## What you have to do
This task calls for every entry below to be repeated exactly, without the pictures.

## Information supplied
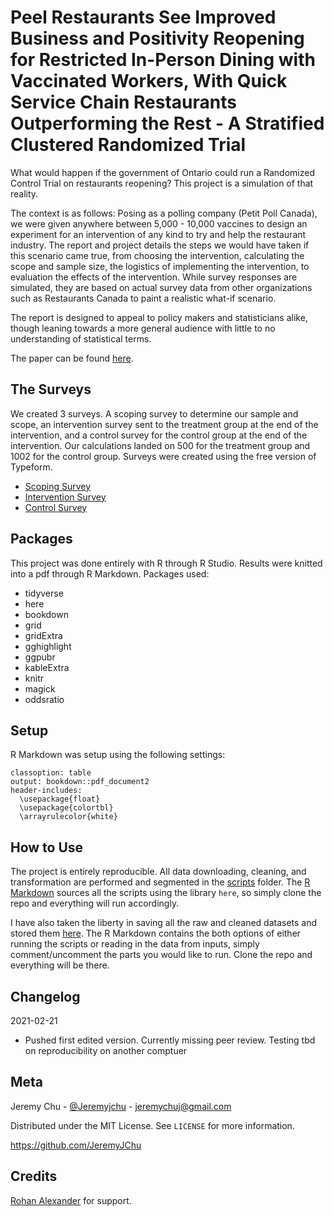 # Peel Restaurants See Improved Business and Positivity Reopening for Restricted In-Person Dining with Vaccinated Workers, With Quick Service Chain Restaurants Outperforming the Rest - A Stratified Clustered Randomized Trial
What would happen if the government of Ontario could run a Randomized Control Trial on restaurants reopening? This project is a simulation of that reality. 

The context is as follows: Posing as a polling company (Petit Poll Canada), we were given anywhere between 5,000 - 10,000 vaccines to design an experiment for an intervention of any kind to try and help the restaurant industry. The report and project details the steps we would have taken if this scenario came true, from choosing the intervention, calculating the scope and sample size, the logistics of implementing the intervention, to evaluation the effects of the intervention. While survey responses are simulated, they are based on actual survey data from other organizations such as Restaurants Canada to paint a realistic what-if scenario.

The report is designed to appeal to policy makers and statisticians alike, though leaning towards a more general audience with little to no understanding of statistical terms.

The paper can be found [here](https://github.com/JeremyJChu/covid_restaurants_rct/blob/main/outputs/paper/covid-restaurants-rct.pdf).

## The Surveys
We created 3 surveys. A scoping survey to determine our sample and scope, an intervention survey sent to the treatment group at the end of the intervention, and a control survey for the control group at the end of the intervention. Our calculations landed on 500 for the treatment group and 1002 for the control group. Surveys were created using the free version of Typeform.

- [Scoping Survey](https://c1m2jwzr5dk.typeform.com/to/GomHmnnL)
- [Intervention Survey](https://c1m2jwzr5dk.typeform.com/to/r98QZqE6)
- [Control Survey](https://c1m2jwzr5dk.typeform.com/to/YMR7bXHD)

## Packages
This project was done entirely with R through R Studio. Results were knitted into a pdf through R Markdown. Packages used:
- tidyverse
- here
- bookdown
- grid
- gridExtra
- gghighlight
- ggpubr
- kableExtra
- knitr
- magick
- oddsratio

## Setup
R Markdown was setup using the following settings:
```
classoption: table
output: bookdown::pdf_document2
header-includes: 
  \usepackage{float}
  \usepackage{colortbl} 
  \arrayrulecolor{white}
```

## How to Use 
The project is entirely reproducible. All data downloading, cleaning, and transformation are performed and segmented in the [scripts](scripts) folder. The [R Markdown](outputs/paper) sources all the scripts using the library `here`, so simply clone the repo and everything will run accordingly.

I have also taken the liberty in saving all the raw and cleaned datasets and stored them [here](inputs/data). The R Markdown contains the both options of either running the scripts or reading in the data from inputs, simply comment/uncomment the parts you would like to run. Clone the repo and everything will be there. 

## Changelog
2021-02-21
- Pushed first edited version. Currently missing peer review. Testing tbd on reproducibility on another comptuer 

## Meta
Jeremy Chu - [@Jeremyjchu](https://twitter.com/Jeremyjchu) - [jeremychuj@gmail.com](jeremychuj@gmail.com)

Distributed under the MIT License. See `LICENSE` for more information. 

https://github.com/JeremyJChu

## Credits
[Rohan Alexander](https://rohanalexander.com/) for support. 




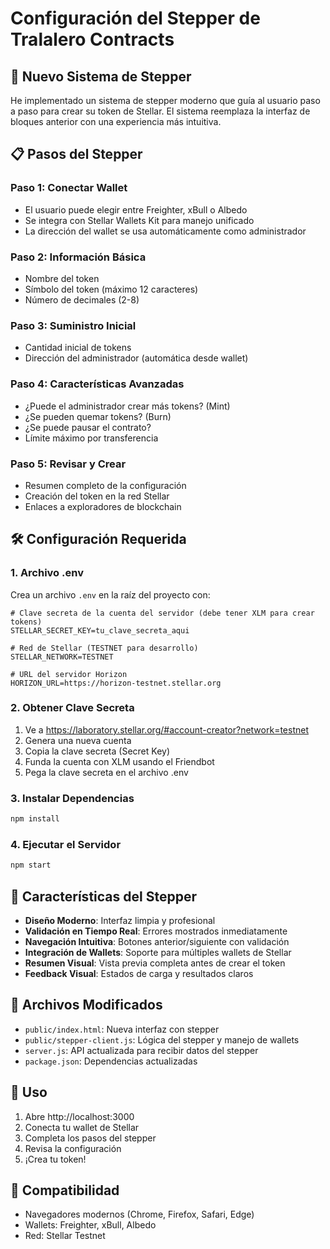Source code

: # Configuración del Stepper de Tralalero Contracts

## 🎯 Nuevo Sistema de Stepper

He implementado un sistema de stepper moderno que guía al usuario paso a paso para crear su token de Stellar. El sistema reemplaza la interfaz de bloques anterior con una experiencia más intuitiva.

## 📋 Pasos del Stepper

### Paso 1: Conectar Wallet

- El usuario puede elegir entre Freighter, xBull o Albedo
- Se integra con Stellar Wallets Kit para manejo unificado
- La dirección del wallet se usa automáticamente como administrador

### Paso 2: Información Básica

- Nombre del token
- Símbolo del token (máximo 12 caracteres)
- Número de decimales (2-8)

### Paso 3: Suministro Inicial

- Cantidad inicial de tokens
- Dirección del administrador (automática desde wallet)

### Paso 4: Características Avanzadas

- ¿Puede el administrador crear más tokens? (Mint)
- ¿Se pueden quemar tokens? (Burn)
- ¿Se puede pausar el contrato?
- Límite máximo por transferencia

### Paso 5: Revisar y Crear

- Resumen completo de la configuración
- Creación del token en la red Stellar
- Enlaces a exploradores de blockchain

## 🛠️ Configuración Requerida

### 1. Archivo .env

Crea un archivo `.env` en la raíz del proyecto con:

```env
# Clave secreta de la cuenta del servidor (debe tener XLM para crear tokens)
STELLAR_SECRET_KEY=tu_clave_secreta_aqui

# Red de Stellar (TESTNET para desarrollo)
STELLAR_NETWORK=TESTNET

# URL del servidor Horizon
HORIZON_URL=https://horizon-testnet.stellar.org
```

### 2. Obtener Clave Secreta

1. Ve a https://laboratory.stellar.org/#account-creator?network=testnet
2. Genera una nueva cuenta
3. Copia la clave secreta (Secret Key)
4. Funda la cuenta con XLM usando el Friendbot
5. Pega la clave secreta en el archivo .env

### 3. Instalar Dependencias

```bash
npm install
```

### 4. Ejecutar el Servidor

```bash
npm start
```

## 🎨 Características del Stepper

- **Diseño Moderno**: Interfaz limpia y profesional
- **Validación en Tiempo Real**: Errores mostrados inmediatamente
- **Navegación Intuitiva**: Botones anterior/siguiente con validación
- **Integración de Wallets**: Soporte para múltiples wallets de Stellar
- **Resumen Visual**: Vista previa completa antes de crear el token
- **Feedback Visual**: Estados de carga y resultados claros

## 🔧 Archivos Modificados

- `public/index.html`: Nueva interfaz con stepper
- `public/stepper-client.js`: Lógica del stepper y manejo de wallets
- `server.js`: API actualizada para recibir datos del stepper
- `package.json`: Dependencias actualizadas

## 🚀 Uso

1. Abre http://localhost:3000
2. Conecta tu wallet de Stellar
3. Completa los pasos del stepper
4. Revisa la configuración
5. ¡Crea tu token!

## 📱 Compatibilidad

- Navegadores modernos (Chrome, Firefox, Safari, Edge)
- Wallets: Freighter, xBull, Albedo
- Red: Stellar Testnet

## Reply to the exercise
 # Peel Restaurants See Improved Business and Positivity Reopening for Restricted In-Person Dining with Vaccinated Workers, With Quick Service Chain Restaurants Outperforming the Rest - A Stratified Clustered Randomized Trial
What would happen if the government of Ontario could run a Randomized Control Trial on restaurants reopening? This project is a simulation of that reality. 

The context is as follows: Posing as a polling company (Petit Poll Canada), we were given anywhere between 5,000 - 10,000 vaccines to design an experiment for an intervention of any kind to try and help the restaurant industry. The report and project details the steps we would have taken if this scenario came true, from choosing the intervention, calculating the scope and sample size, the logistics of implementing the intervention, to evaluation the effects of the intervention. While survey responses are simulated, they are based on actual survey data from other organizations such as Restaurants Canada to paint a realistic what-if scenario.

The report is designed to appeal to policy makers and statisticians alike, though leaning towards a more general audience with little to no understanding of statistical terms.

The paper can be found [here](https://github.com/JeremyJChu/covid_restaurants_rct/blob/main/outputs/paper/covid-restaurants-rct.pdf).

## The Surveys
We created 3 surveys. A scoping survey to determine our sample and scope, an intervention survey sent to the treatment group at the end of the intervention, and a control survey for the control group at the end of the intervention. Our calculations landed on 500 for the treatment group and 1002 for the control group. Surveys were created using the free version of Typeform.

- [Scoping Survey](https://c1m2jwzr5dk.typeform.com/to/GomHmnnL)
- [Intervention Survey](https://c1m2jwzr5dk.typeform.com/to/r98QZqE6)
- [Control Survey](https://c1m2jwzr5dk.typeform.com/to/YMR7bXHD)

## Packages
This project was done entirely with R through R Studio. Results were knitted into a pdf through R Markdown. Packages used:
- tidyverse
- here
- bookdown
- grid
- gridExtra
- gghighlight
- ggpubr
- kableExtra
- knitr
- magick
- oddsratio

## Setup
R Markdown was setup using the following settings:
```
classoption: table
output: bookdown::pdf_document2
header-includes: 
  \usepackage{float}
  \usepackage{colortbl} 
  \arrayrulecolor{white}
```

## How to Use 
The project is entirely reproducible. All data downloading, cleaning, and transformation are performed and segmented in the [scripts](scripts) folder. The [R Markdown](outputs/paper) sources all the scripts using the library `here`, so simply clone the repo and everything will run accordingly.

I have also taken the liberty in saving all the raw and cleaned datasets and stored them [here](inputs/data). The R Markdown contains the both options of either running the scripts or reading in the data from inputs, simply comment/uncomment the parts you would like to run. Clone the repo and everything will be there. 

## Changelog
2021-02-21
- Pushed first edited version. Currently missing peer review. Testing tbd on reproducibility on another comptuer 

## Meta
Jeremy Chu - [@Jeremyjchu](https://twitter.com/Jeremyjchu) - [jeremychuj@gmail.com](jeremychuj@gmail.com)

Distributed under the MIT License. See `LICENSE` for more information. 

https://github.com/JeremyJChu

## Credits
[Rohan Alexander](https://rohanalexander.com/) for support. 




Source code

: # Configuración del Stepper de Tralalero Contracts

## 🎯 Nuevo Sistema de Stepper

He implementado un sistema de stepper moderno que guía al usuario paso a paso para crear su token de Stellar. El sistema reemplaza la interfaz de bloques anterior con una experiencia más intuitiva.

## 📋 Pasos del Stepper

### Paso 1: Conectar Wallet

- El usuario puede elegir entre Freighter, xBull o Albedo
- Se integra con Stellar Wallets Kit para manejo unificado
- La dirección del wallet se usa automáticamente como administrador

### Paso 2: Información Básica

- Nombre del token
- Símbolo del token (máximo 12 caracteres)
- Número de decimales (2-8)

### Paso 3: Suministro Inicial

- Cantidad inicial de tokens
- Dirección del administrador (automática desde wallet)

### Paso 4: Características Avanzadas

- ¿Puede el administrador crear más tokens? (Mint)
- ¿Se pueden quemar tokens? (Burn)
- ¿Se puede pausar el contrato?
- Límite máximo por transferencia

### Paso 5: Revisar y Crear

- Resumen completo de la configuración
- Creación del token en la red Stellar
- Enlaces a exploradores de blockchain

## 🛠️ Configuración Requerida

### 1. Archivo .env

Crea un archivo `.env` en la raíz del proyecto con:

```env
# Clave secreta de la cuenta del servidor (debe tener XLM para crear tokens)
STELLAR_SECRET_KEY=tu_clave_secreta_aqui

# Red de Stellar (TESTNET para desarrollo)
STELLAR_NETWORK=TESTNET

# URL del servidor Horizon
HORIZON_URL=https://horizon-testnet.stellar.org
```

### 2. Obtener Clave Secreta

1. Ve a https://laboratory.stellar.org/#account-creator?network=testnet
2. Genera una nueva cuenta
3. Copia la clave secreta (Secret Key)
4. Funda la cuenta con XLM usando el Friendbot
5. Pega la clave secreta en el archivo .env

### 3. Instalar Dependencias

```bash
npm install
```

### 4. Ejecutar el Servidor

```bash
npm start
```

## 🎨 Características del Stepper

- **Diseño Moderno**: Interfaz limpia y profesional
- **Validación en Tiempo Real**: Errores mostrados inmediatamente
- **Navegación Intuitiva**: Botones anterior/siguiente con validación
- **Integración de Wallets**: Soporte para múltiples wallets de Stellar
- **Resumen Visual**: Vista previa completa antes de crear el token
- **Feedback Visual**: Estados de carga y resultados claros

## 🔧 Archivos Modificados

- `public/index.html`: Nueva interfaz con stepper
- `public/stepper-client.js`: Lógica del stepper y manejo de wallets
- `server.js`: API actualizada para recibir datos del stepper
- `package.json`: Dependencias actualizadas

## 🚀 Uso

1. Abre http://localhost:3000
2. Conecta tu wallet de Stellar
3. Completa los pasos del stepper
4. Revisa la configuración
5. ¡Crea tu token!

## 📱 Compatibilidad

- Navegadores modernos (Chrome, Firefox, Safari, Edge)
- Wallets: Freighter, xBull, Albedo
- Red: Stellar Testnet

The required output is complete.